At the front of the classroom, Morgan is animated, drawing energy from the exchange. This is as far from the traditional lecture as one can get without leaving desks behind altogether.
In her movement, her enthusiasm, and the flow of the discussion, another source of inspiration for Morgan’s teaching style becomes manifest: Sundanese dance.
It’s her own chosen metaphor for the role of the teacher, and one of the reasons why the RTTP role-play modality appeals to her.
While she was an undergraduate, Morgan was cast as a warrior in the Indonesian dance drama, “The Mahabharata.”
“It was the hardest thing I had ever done,” Morgan said. “It required me to forget everything I knew about how plays worked, in terms of the director, acting style, etc., as well as everything I knew about movement.”
Instead of a director commanding actors, Indonesian dance relies on the relationship between the drummer and the dancer to move the story forward.
“They adapt to one another as they go,” Morgan said. “They have to be in tune with one another.”
She found the same dynamic in Brecht, and when she began to design courses with theater and role-play elements, she adopted this structure.
“I set it up, I facilitate the structure of the exercise, I make sure it runs on time, and I pose questions, but don’t offer my own answers,” Morgan said. “The more you intervene, the more students look to you to intervene, but it’s up to them, to choose, to use their own judgment and see what comes of it.”

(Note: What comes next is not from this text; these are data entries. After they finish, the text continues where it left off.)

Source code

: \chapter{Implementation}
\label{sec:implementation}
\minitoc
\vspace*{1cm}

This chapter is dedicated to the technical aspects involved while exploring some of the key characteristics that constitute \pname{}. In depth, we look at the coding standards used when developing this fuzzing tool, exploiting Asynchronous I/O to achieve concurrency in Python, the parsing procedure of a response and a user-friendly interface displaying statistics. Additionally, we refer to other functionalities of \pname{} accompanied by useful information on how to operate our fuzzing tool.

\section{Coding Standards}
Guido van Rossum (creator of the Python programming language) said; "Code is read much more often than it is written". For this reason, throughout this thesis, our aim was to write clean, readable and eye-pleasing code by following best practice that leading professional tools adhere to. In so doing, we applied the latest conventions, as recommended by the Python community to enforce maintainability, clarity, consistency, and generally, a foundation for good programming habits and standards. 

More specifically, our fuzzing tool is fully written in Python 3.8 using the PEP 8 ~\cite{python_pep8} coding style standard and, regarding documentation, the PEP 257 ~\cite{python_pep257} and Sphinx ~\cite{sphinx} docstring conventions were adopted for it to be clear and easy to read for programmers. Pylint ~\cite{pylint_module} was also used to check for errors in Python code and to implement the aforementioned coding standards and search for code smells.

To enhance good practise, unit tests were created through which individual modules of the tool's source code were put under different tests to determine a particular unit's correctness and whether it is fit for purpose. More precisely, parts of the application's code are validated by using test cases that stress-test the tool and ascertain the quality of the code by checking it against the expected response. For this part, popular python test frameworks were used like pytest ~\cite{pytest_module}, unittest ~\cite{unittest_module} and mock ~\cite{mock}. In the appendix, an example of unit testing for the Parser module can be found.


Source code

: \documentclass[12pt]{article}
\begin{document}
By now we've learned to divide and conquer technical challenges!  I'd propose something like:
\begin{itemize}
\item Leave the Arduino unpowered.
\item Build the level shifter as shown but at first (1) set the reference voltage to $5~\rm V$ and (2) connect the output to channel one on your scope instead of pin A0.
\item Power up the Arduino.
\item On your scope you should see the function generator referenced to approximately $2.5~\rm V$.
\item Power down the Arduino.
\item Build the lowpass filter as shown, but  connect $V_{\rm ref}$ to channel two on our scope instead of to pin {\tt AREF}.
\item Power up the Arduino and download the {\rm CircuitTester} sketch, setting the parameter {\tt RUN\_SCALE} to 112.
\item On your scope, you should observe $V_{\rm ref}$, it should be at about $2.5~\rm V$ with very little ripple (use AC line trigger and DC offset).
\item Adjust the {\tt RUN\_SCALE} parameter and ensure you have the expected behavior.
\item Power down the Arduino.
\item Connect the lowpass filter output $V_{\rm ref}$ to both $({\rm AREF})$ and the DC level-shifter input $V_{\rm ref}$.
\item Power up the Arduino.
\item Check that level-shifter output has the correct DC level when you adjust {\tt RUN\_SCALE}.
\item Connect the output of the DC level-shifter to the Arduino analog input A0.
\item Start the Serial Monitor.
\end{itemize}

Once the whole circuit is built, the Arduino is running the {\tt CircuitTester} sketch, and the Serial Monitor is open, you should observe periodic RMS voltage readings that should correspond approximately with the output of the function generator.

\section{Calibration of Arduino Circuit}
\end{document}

The debrief morphs into a referendum on the game itself, as a learning tool. The students are unanimously supportive. For some, the demands of the role-play kept them engaged in a way that traditional lectures could not. For others, the positions of their characters required them to research more deeply than they would have otherwise, and made that work seem less like work. Several voice the view that the game allowed them to see the fruits of that additional research effort, and so helped with motivation. And all considered it a success in helping them to shed contemporary biases and engage with perspectives besides their own.
“I think there is something inherently emancipatory in performance art, especially when the artists involved in the process are working together as equals, rather than in a hierarchical structure,” Morgan said. “There is something immensely powerful and empowering in the ‘creation of the new,’ as Arendt would say, and the theatrical elements of my pedagogy aim to get at that.”